On 12 31, 2011 at 09:37:15 AM, Kristina M. said:

Thanks for the recommendations everyone!

@Lori M.: I’ve read both and liked the help especially. I even enjoyed the movie – I’m always curious to see how they will bring books to life on the big screen. Though in the case of water for elephants, the book was superior. Have you read her latest, the Ape House? Loved that one too.
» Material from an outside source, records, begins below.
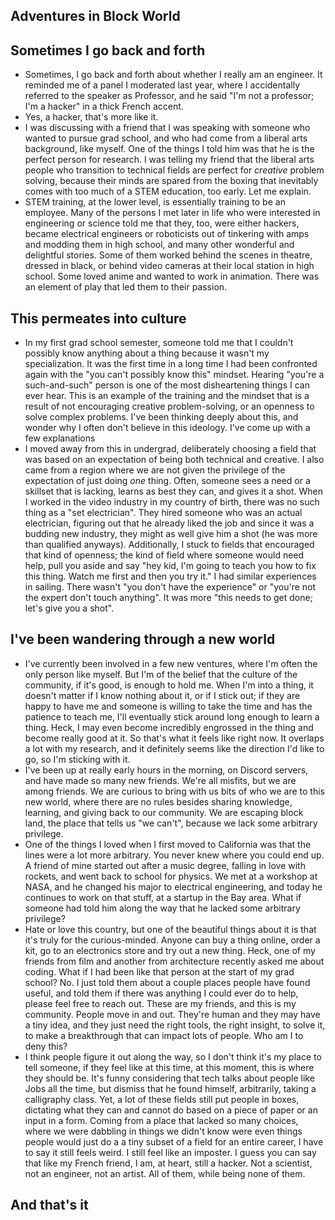 ## Adventures in Block World

## Sometimes I go back and forth
- Sometimes, I go back and forth about whether I really am an engineer. It reminded me of a panel I moderated last year,
  where I accidentally referred to the speaker as Professor, and he said "I'm not a professor; I'm a hacker" in a thick French accent.
- Yes, a hacker, that's more like it.
- I was discussing with a friend that I was speaking with someone who wanted to pursue grad school, and who had come from a liberal 
  arts background, like myself. One of the things I told him was that he is the perfect person for research. I was telling my friend that the liberal 
  arts people who transition to technical fields are perfect for *creative* problem solving, because their minds are spared from the boxing that inevitably
  comes with too much of a STEM education, too early. Let me explain.
- STEM training, at the lower level, is essentially training to be an employee. Many of the persons I met later in life who were interested in engineering 
  or science told me that they, too, were either hackers, became electrical engineers or roboticists out of tinkering with amps and modding them in high school,
  and many other wonderful and delightful stories. Some of them worked behind the scenes in theatre, dressed in black, or behind video cameras at their local station in high school. Some loved anime and wanted to work in animation. There was an element of play that led them to their passion.
  
## This permeates into culture
- In my first grad school semester, someone told me that I couldn't possibly know anything about a thing because it wasn't my specialization. It was the first time in a long time I had been confronted again with the "you can't possibly know this" mindset. Hearing "you're a such-and-such" person is one of the most disheartening things I can ever hear. This is an example of the
  training and the mindset that is a result of not encouraging creative problem-solving, or an openness to solve complex problems. I've been thinking deeply
  about this, and wonder why I often don't believe in this ideology. I've come up with a few explanations
- I moved away from this in undergrad, deliberately choosing a field that was based on an expectation of being both technical and creative. I also came from a 
  region where we are not given the privilege of the expectation of just doing *one* thing. Often, someone sees a need or a skillset that is lacking, learns as 
  best they can, and gives it a shot. When I worked in the video industry in my country of birth, there was no such thing as a "set electrician". They hired 
  someone who was an actual electrician, figuring out that he already liked the job and since it was a budding new industry, they might as well give him a shot
  (he was more than qualified anyways). Additionally, I stuck to fields that encouraged that kind of openness; the kind of field where someone would need help, 
  pull you aside and say "hey kid, I'm going to teach you how to fix this thing. Watch me first and then you try it." I had similar experiences in sailing. There
  wasn't "you don't have the experience" or "you're not the expert don't touch anything". It was more "this needs to get done; let's give you a shot". 
  
 ## I've been wandering through a new world
 - I've currently been involved in a few new ventures, where I'm often the only person like myself. But I'm of the belief that the culture of the community, if
   it's good, is enough to hold me. When I'm into a thing, it doesn't matter if I know nothing about it, or if I stick out; if they are happy to have me and someone
   is willing to take the time and has the patience to teach me, I'll eventually stick around long enough to learn a thing. Heck, I may even become incredibly 
   engrossed in the thing and become really good at it. So that's what it feels like right now. It overlaps a lot with my research, and it definitely seems like
   the direction I'd like to go, so I'm sticking with it.
 - I've been up at really early hours in the morning, on Discord servers, and have made so many new friends. We're all misfits, but we are among friends. 
   We are curious to bring with us bits of who we are to this new world, where there are no rules besides sharing knowledge, learning, and giving back to our community.
   We are escaping block land, the place that tells us "we can't", because we lack some arbitrary privilege. 
 - One of the things I loved when I first moved to California was that the lines were a lot more arbitrary. You never knew where you could end up. A friend of mine
   started out after a music degree, falling in love with rockets, and went back to school for physics. We met at a workshop at NASA, and he changed his major to 
   electrical engineering, and today he continues to work on that stuff, at a startup in the Bay area. What if someone had told him along the way that he lacked
   some arbitrary privilege? 
 - Hate or love this country, but one of the beautiful things about it is that it's truly for the curious-minded. Anyone can buy a thing online, order a kit,
   go to an electronics store and try out a new thing. Heck, one of my friends from film and another from architecture recently asked me about coding. What if I had 
   been like that person at the start of my grad school? No. I just told them about a couple places people have found useful, and told them if there was anything I could ever do to help, please feel free to reach out. These are my friends, and this is my community. People move in and out. They're human and they may have a tiny idea, and they just need the right tools, the right insight, to solve it, to make a breakthrough that can impact lots of people. Who am I to deny this?
 - I think people figure it out along the way, so I don't think it's my place to tell someone, if they feel like at this time, at this moment, this is where they
   should be. It's funny considering that tech talks about people like Jobs all the time, but dismiss that he found himself, arbitrarily, taking a calligraphy class.
   Yet, a lot of these fields still put people in boxes, dictating what they can and cannot do based on a piece of paper or an input in a form. Coming from a 
   place that lacked so many choices, where we were dabbling in things we didn't know were even things people would just do a a tiny subset of a field for an entire
   career, I have to say it still feels weird. I still feel like an imposter. I guess you can say that like my French friend, I am, at heart, still a hacker.
   Not a scientist, not an engineer, not an artist. All of them, while being none of them.
   
 ## And that's it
@Judy P.: I’ve heard that’s great, thanks. I’ll add it to the list!

@Sue B: I actually don’t read a lot of non-fiction, unless it’s something medical/psychological like The Brain that Changes itself or The Man Who Mistook his wife for a hat – that kind of stuff I find so fascinating. Though I did really enjoy Tina Fey’s book Bossypants. We all need a good laugh!